At noon we had the islet Handalika east by south from us four miles distance and the middle land of Java Island north-northwest from us six miles distance.
At noon we calculated our position as 6o 27' S, 130o 33' E. We kept our course west by south half west and sailed twelve miles with a land and sea breeze. In the afternoon the wind came from the northeast with a good breeze. We made our course west by north.
In the evening with the sunset the island of Crymon Java lay northeast by north and north-northeast from us. We then made our course still west by north as before.
In the morning the wind came from the southeast. At noon we had the mountain of Tjarene southeast by south from us and the Boomtjes Island west of us ten miles' distance by our estimation. We held our course as before in calm weather.

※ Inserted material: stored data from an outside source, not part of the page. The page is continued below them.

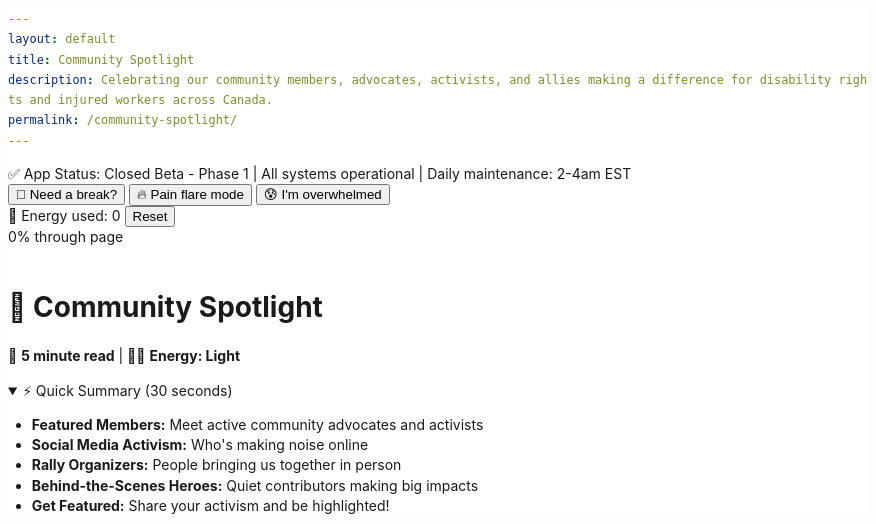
 ```yaml
---
layout: default
title: Community Spotlight
description: Celebrating our community members, advocates, activists, and allies making a difference for disability rights and injured workers across Canada.
permalink: /community-spotlight/
---
```


<div class="status-banner" role="status" aria-live="polite">
  <span class="status-indicator">✅</span> App Status: Closed Beta - Phase 1 | All systems operational | Daily maintenance: 2-4am EST
</div>


<div class="accessibility-toolbar" role="toolbar" aria-label="Page accessibility controls">
  <div class="toolbar-section">
    <button id="needBreakBtn" class="toolbar-btn" aria-label="Take a break - dims screen for 5 minutes">
      💙 Need a break?
    </button>
    <button id="painFlareBtn" class="toolbar-btn" aria-label="Switch to minimal interaction mode">
      🔥 Pain flare mode
    </button>
    <button id="overwhelmedBtn" class="toolbar-btn" aria-label="Switch to simplified version">
      😰 I'm overwhelmed
    </button>
  </div>
  <div class="toolbar-section spoon-counter">
    <span class="spoon-label">🥄 Energy used:</span>
    <span id="spoonCount" class="spoon-count" aria-live="polite">0</span>
    <button id="resetSpoons" class="toolbar-btn-small" aria-label="Reset energy counter">Reset</button>
  </div>
</div>


<div class="page-progress-container" role="progressbar" aria-label="Page reading progress">
  <div class="page-progress-bar" id="pageProgressBar"></div>
  <span class="page-progress-text" id="pageProgressText">0% through page</span>
</div>

# 🌟 Community Spotlight

📖 **5 minute read** | 🔋🔋 **Energy: Light**

<details class="tldr-box" open>
  <summary>⚡ Quick Summary (30 seconds)</summary>
  <ul>
    <li><strong>Featured Members:</strong> Meet active community advocates and activists</li>
    <li><strong>Social Media Activism:</strong> Who's making noise online</li>
    <li><strong>Rally Organizers:</strong> People bringing us together in person</li>
    <li><strong>Behind-the-Scenes Heroes:</strong> Quiet contributors making big impacts</li>
    <li><strong>Get Featured:</strong> Share your activism and be highlighted!</li>
  </ul>
</details>
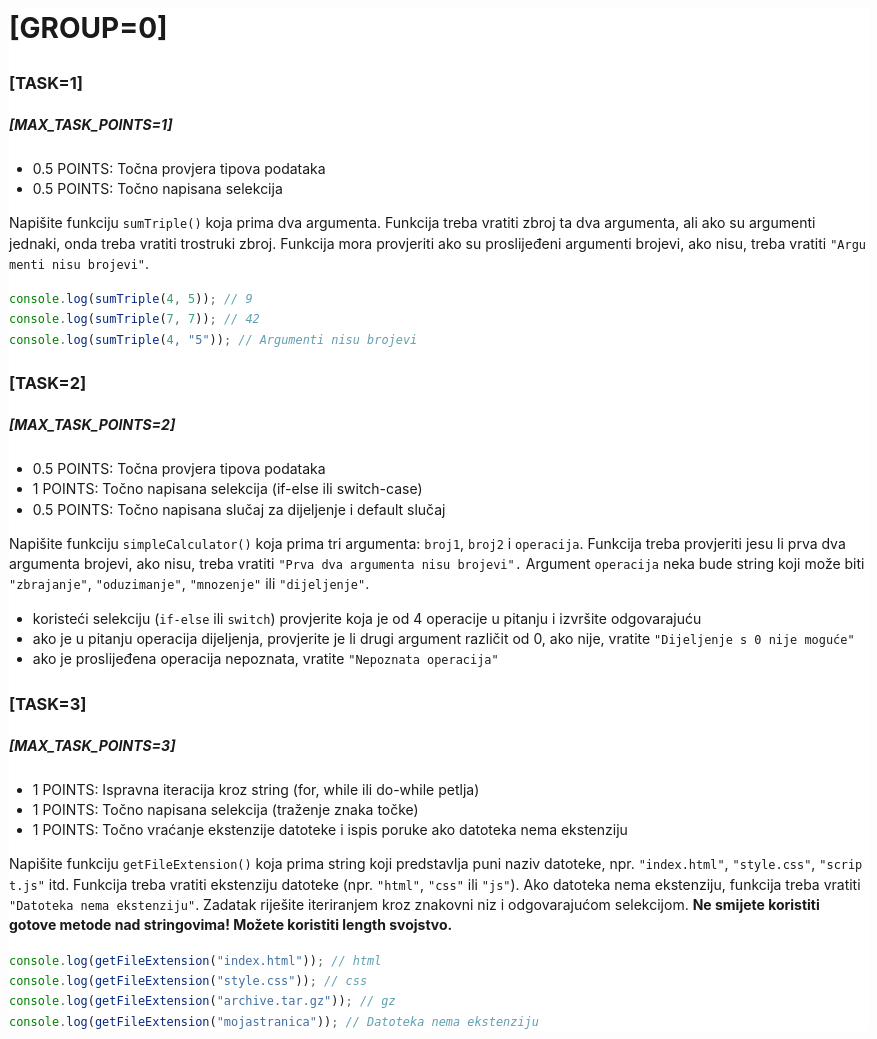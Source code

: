 # [GROUP=0]

### [TASK=1]

##### [MAX_TASK_POINTS=1]

- 0.5 POINTS: Točna provjera tipova podataka
- 0.5 POINTS: Točno napisana selekcija

Napišite funkciju `sumTriple()` koja prima dva argumenta. Funkcija treba vratiti zbroj ta dva argumenta, ali ako su argumenti jednaki, onda treba vratiti trostruki zbroj. Funkcija mora provjeriti ako su proslijeđeni argumenti brojevi, ako nisu, treba vratiti `"Argumenti nisu brojevi"`.

```javascript
console.log(sumTriple(4, 5)); // 9
console.log(sumTriple(7, 7)); // 42
console.log(sumTriple(4, "5")); // Argumenti nisu brojevi
```

### [TASK=2]

##### [MAX_TASK_POINTS=2]

- 0.5 POINTS: Točna provjera tipova podataka
- 1 POINTS: Točno napisana selekcija (if-else ili switch-case)
- 0.5 POINTS: Točno napisana slučaj za dijeljenje i default slučaj

Napišite funkciju `simpleCalculator()` koja prima tri argumenta: `broj1`, `broj2` i `operacija`. Funkcija treba provjeriti jesu li prva dva argumenta brojevi, ako nisu, treba vratiti `"Prva dva argumenta nisu brojevi".` Argument `operacija` neka bude string koji može biti `"zbrajanje"`, `"oduzimanje"`, `"mnozenje"` ili `"dijeljenje"`.

- koristeći selekciju (`if-else` ili `switch`) provjerite koja je od 4 operacije u pitanju i izvršite odgovarajuću
- ako je u pitanju operacija dijeljenja, provjerite je li drugi argument različit od 0, ako nije, vratite `"Dijeljenje s 0 nije moguće"`
- ako je proslijeđena operacija nepoznata, vratite `"Nepoznata operacija"`

### [TASK=3]

##### [MAX_TASK_POINTS=3]

- 1 POINTS: Ispravna iteracija kroz string (for, while ili do-while petlja)
- 1 POINTS: Točno napisana selekcija (traženje znaka točke)
- 1 POINTS: Točno vraćanje ekstenzije datoteke i ispis poruke ako datoteka nema ekstenziju

Napišite funkciju `getFileExtension()` koja prima string koji predstavlja puni naziv datoteke, npr. `"index.html"`, `"style.css"`, `"script.js"` itd. Funkcija treba vratiti ekstenziju datoteke (npr. `"html"`, `"css"` ili `"js"`). Ako datoteka nema ekstenziju, funkcija treba vratiti `"Datoteka nema ekstenziju"`. Zadatak riješite iteriranjem kroz znakovni niz i odgovarajućom selekcijom. **Ne smijete koristiti gotove metode nad stringovima! Možete koristiti length svojstvo.**

```javascript
console.log(getFileExtension("index.html")); // html
console.log(getFileExtension("style.css")); // css
console.log(getFileExtension("archive.tar.gz")); // gz
console.log(getFileExtension("mojastranica")); // Datoteka nema ekstenziju
```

At noon we calculated our position as 6o S, 129o 3' E. We kept our course west by north and sailed twenty-three miles with a land and sea breeze. We then made our course west by south to run between Tanjong Sedari and the coast of Java.
In the evening with the sunset we had Tanjong Sedari west by north from us about five miles' distance. The wind came from the east-southeast with calm weather.
At noon we had the mountain of Cerabon south by west of us. At night we sailed along the shore with the land wind; we sounded and found twenty to twenty-one fathoms with a firm bottom.
In the morning we passed the point with a cluster of trees and had the wind from the land with a good breeze. We sailed thus along the shore in water of depths of fifteen to eighteen fathoms so that we came to the shoals of the dangerous point.
At noon we estimated our position as 6o 3' S, 127o 59' E. We kept our course west and sailed twenty-one miles. At noon we came to the shoals of the dangerous point round which we sounded in seven to eight fathoms.
At the end of the reef we saw an English ship lying with flags flying from her main and mizzen-tops but on our approach she weighed anchor and sailed eastwards but for what port or whither we do not know.
In the evening at sunset we had the point of Tanjong Krawang southwest from us about five miles' distance. We made our course along the coast having still the wind along the shore.
During the night we passed through between the islands of Leyden and Enckhuyzen and when we had advanced a quarter of a mile between these islands we dropped anchor in eleven fathoms and found a firm bottom.
At noon we estimated our position as 6o 12' S, 127o 18' E. We held our course west by north and west-northwest and sailed eleven miles.
In the morning at daybreak I went with the pinnace to Batavia. God be praised and thanked for a safe voyage.